Requirement:
State, as a number alone, how many lines of the data contain the string "Frontend".

Data under study:
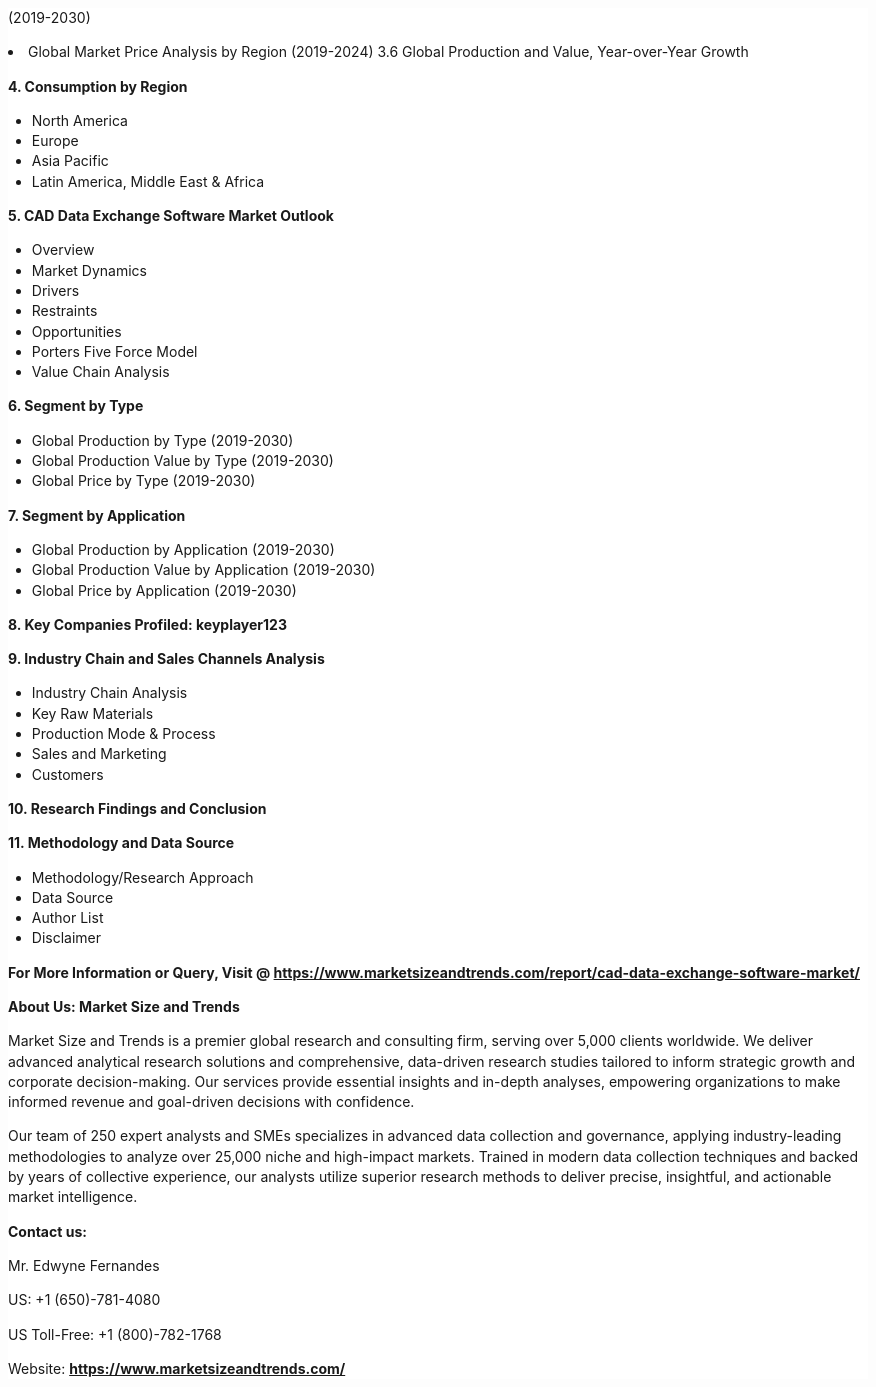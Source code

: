 (2019-2030)</li><li>Global Market Price Analysis by Region (2019-2024) 3.6 Global Production and Value, Year-over-Year Growth</li></ul><p><strong>4. Consumption by Region</strong></p><ul><li>North America</li><li>Europe</li><li>Asia Pacific</li><li>Latin America, Middle East &amp; Africa</li></ul><p><strong>5. CAD Data Exchange Software Market Outlook</strong></p><ul><li>Overview</li><li>Market Dynamics</li><li>Drivers</li><li>Restraints</li><li>Opportunities</li><li>Porters Five Force Model</li><li>Value Chain Analysis&nbsp;</li></ul><p><strong>6. Segment by Type</strong></p><ul><li>Global Production by Type (2019-2030)</li><li>Global Production Value by Type (2019-2030)</li><li>Global Price by Type (2019-2030)</li></ul><p><strong>7. Segment by Application</strong></p><ul><li>Global Production by Application (2019-2030)</li><li>Global Production Value by Application (2019-2030)</li><li>Global Price by Application (2019-2030)</li></ul><p><strong>8. Key Companies Profiled: keyplayer123</strong></p><p><strong>9. Industry Chain and Sales Channels Analysis</strong></p><ul><li>Industry Chain Analysis</li><li>Key Raw Materials</li><li>Production Mode &amp; Process</li><li>Sales and Marketing</li><li>Customers</li></ul><p><strong>10. Research Findings and Conclusion</strong></p><p><strong>11. Methodology and Data Source</strong></p><ul><li>Methodology/Research Approach</li><li>Data Source</li><li>Author List</li><li>Disclaimer</li></ul></p><p><strong>For More Information or Query, Visit @ <a href="https://www.marketsizeandtrends.com/report/cad-data-exchange-software-market/">https://www.marketsizeandtrends.com/report/cad-data-exchange-software-market/</a></strong></p><p><strong>About Us: Market Size and Trends</strong></p><p>Market Size and Trends is a premier global research and consulting firm, serving over 5,000 clients worldwide. We deliver advanced analytical research solutions and comprehensive, data-driven research studies tailored to inform strategic growth and corporate decision-making. Our services provide essential insights and in-depth analyses, empowering organizations to make informed revenue and goal-driven decisions with confidence.</p><p>Our team of 250 expert analysts and SMEs specializes in advanced data collection and governance, applying industry-leading methodologies to analyze over 25,000 niche and high-impact markets. Trained in modern data collection techniques and backed by years of collective experience, our analysts utilize superior research methods to deliver precise, insightful, and actionable market intelligence.</p><p><strong>Contact us:</strong></p><p>Mr. Edwyne Fernandes</p><p>US: +1 (650)-781-4080</p><p>US Toll-Free: +1 (800)-782-1768</p><p>Website: <strong><a href="https://www.marketsizeandtrends.com/">https://www.marketsizeandtrends.com/</a></strong></p>
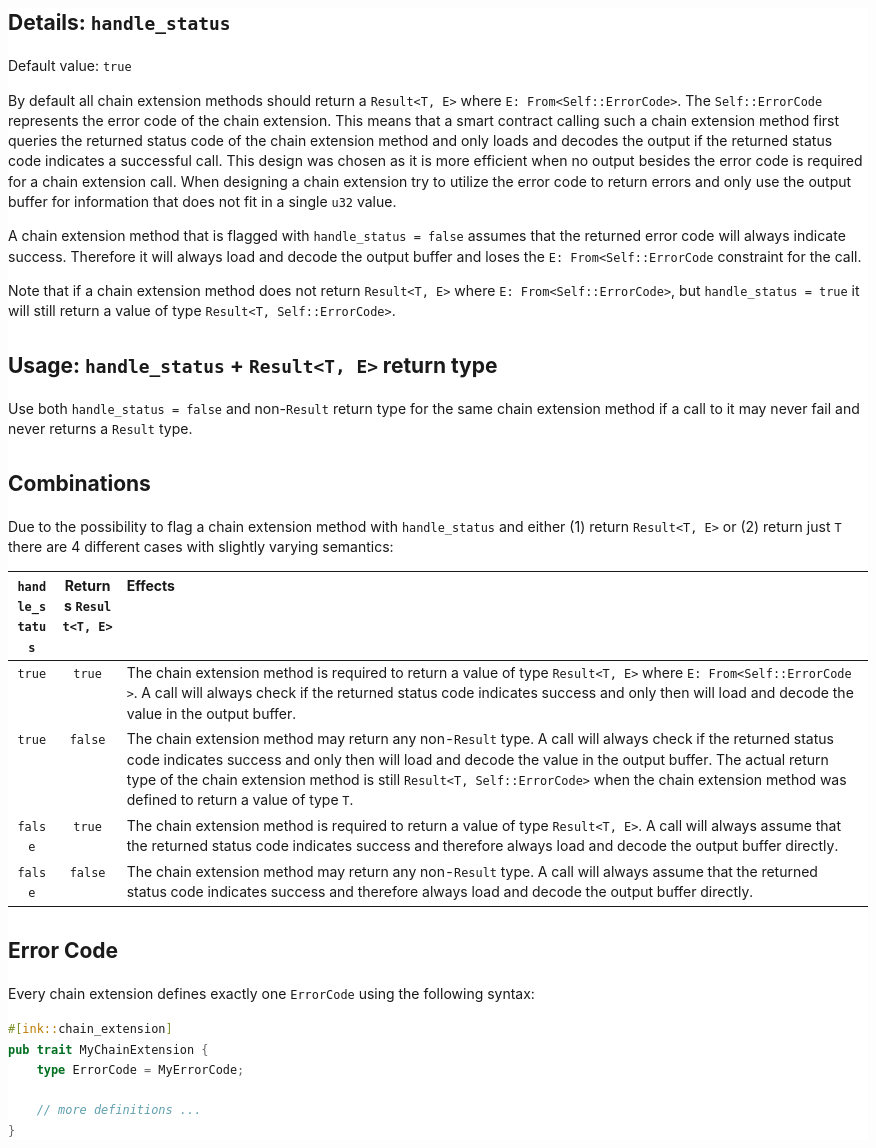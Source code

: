 ## Details: `handle_status`

Default value: `true`

By default all chain extension methods should return a `Result<T, E>` where `E: From<Self::ErrorCode>`.
The `Self::ErrorCode` represents the error code of the chain extension.
This means that a smart contract calling such a chain extension method first queries the returned
status code of the chain extension method and only loads and decodes the output if the returned
status code indicates a successful call.
This design was chosen as it is more efficient when no output besides the error
code is required for a chain extension call. When designing a chain extension try to utilize the
error code to return errors and only use the output buffer for information that does not fit in
a single `u32` value.

A chain extension method that is flagged with `handle_status = false` assumes that the returned error code
will always indicate success. Therefore it will always load and decode the output buffer and loses
the `E: From<Self::ErrorCode` constraint for the call.

Note that if a chain extension method does not return `Result<T, E>` where `E: From<Self::ErrorCode>`,
but `handle_status = true` it will still return a value of type `Result<T, Self::ErrorCode>`.

## Usage: `handle_status` + `Result<T, E>` return type

Use both `handle_status = false` and non-`Result` return type for the same chain extension method
if a call to it may never fail and never returns a `Result` type.

## Combinations

Due to the possibility to flag a chain extension method with `handle_status` and either (1) return `Result<T, E>`
or (2) return just `T`
there are 4 different cases with slightly varying semantics:

| `handle_status` | Returns `Result<T, E>` | Effects |
|:---------------:|:----------------:|:--------|
|`true` |`true` | The chain extension method is required to return a value of type `Result<T, E>` where `E: From<Self::ErrorCode>`. A call will always check if the returned status code indicates success and only then will load and decode the value in the output buffer. |
|`true` |`false`| The chain extension method may return any non-`Result` type. A call will always check if the returned status code indicates success and only then will load and decode the value in the output buffer. The actual return type of the chain extension method is still `Result<T, Self::ErrorCode>` when the chain extension method was defined to return a value of type `T`. |
|`false`|`true` | The chain extension method is required to return a value of type `Result<T, E>`. A call will always assume that the returned status code indicates success and therefore always load and decode the output buffer directly. |
|`false`|`false`| The chain extension method may return any non-`Result` type. A call will always assume that the returned status code indicates success and therefore always load and decode the output buffer directly. |

## Error Code

Every chain extension defines exactly one `ErrorCode` using the following syntax:

```rust
#[ink::chain_extension]
pub trait MyChainExtension {
    type ErrorCode = MyErrorCode;

    // more definitions ...
}
```
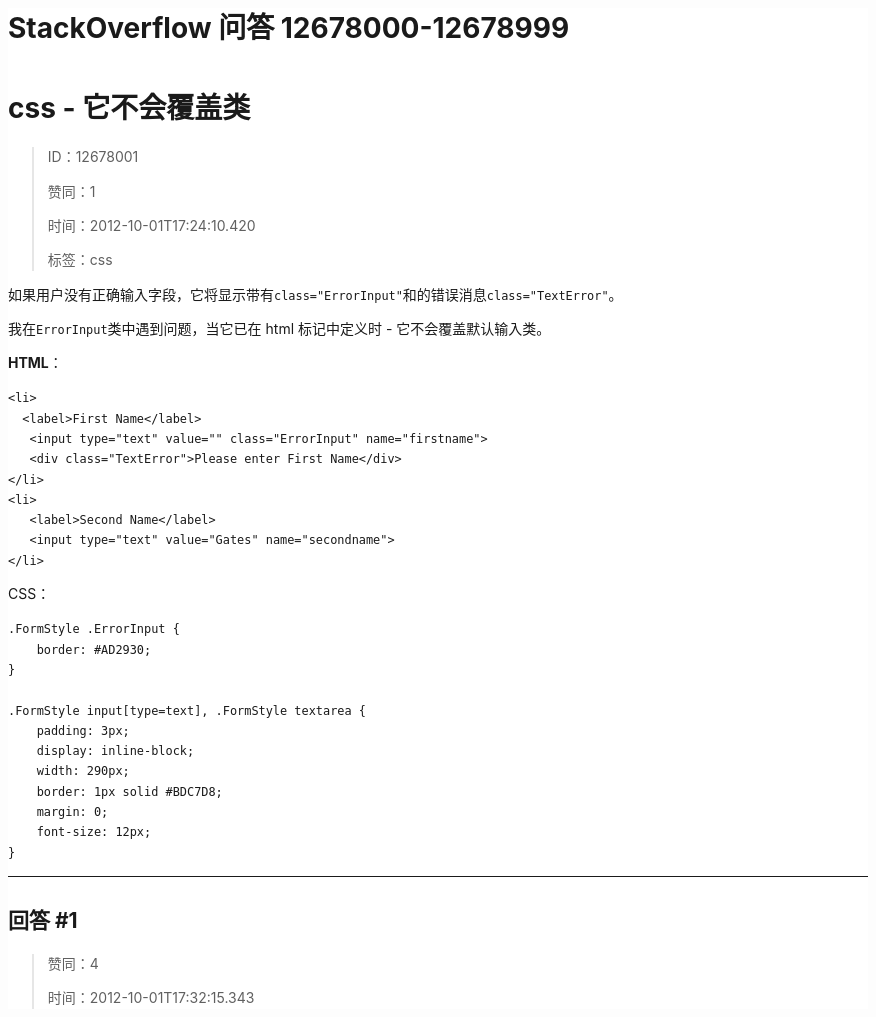 # StackOverflow 问答 12678000-12678999

# css - 它不会覆盖类

> ID：12678001
> 
> 赞同：1
> 
> 时间：2012-10-01T17:24:10.420
> 
> 标签：css

如果用户没有正确输入字段，它将显示带有`class="ErrorInput"`和的错误消息`class="TextError"`。

我在`ErrorInput`类中遇到问题，当它已在 html 标记中定义时 - 它不会覆盖默认输入类。

**HTML**：

```
<li>
  <label>First Name</label>
   <input type="text" value="" class="ErrorInput" name="firstname">
   <div class="TextError">Please enter First Name</div>  
</li>
<li>
   <label>Second Name</label>
   <input type="text" value="Gates" name="secondname">
</li> 
```

CSS：

```
.FormStyle .ErrorInput {
    border: #AD2930;
}

.FormStyle input[type=text], .FormStyle textarea {
    padding: 3px;
    display: inline-block;
    width: 290px;
    border: 1px solid #BDC7D8;
    margin: 0;
    font-size: 12px;
} 
```

* * *

## 回答 #1

> 赞同：4
> 
> 时间：2012-10-01T17:32:15.343
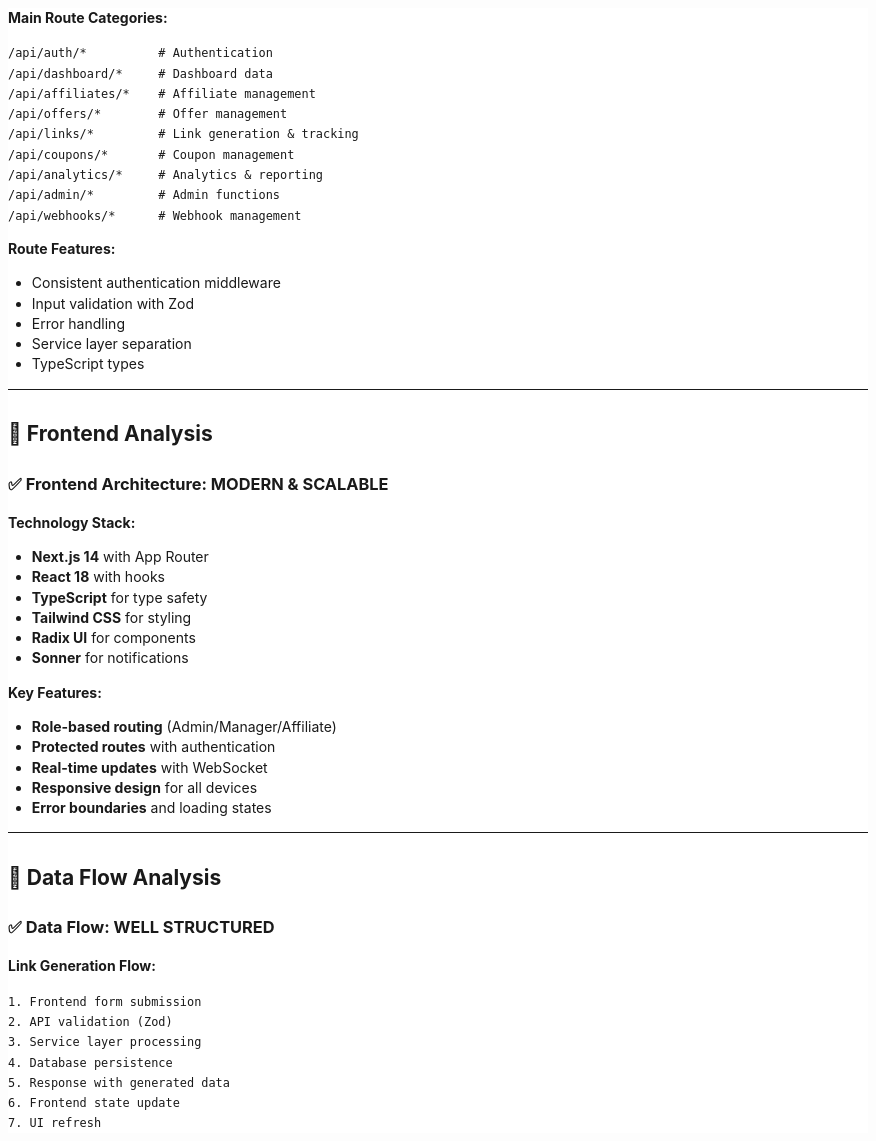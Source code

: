 **Main Route Categories:**

```
/api/auth/*          # Authentication
/api/dashboard/*     # Dashboard data
/api/affiliates/*    # Affiliate management
/api/offers/*        # Offer management
/api/links/*         # Link generation & tracking
/api/coupons/*       # Coupon management
/api/analytics/*     # Analytics & reporting
/api/admin/*         # Admin functions
/api/webhooks/*      # Webhook management
```

**Route Features:**

- Consistent authentication middleware
- Input validation with Zod
- Error handling
- Service layer separation
- TypeScript types

---

## 🎨 **Frontend Analysis**

### **✅ Frontend Architecture: MODERN & SCALABLE**

**Technology Stack:**

- **Next.js 14** with App Router
- **React 18** with hooks
- **TypeScript** for type safety
- **Tailwind CSS** for styling
- **Radix UI** for components
- **Sonner** for notifications

**Key Features:**

- **Role-based routing** (Admin/Manager/Affiliate)
- **Protected routes** with authentication
- **Real-time updates** with WebSocket
- **Responsive design** for all devices
- **Error boundaries** and loading states

---

## 🔄 **Data Flow Analysis**

### **✅ Data Flow: WELL STRUCTURED**

**Link Generation Flow:**

```
1. Frontend form submission
2. API validation (Zod)
3. Service layer processing
4. Database persistence
5. Response with generated data
6. Frontend state update
7. UI refresh
```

Exercise solution:
4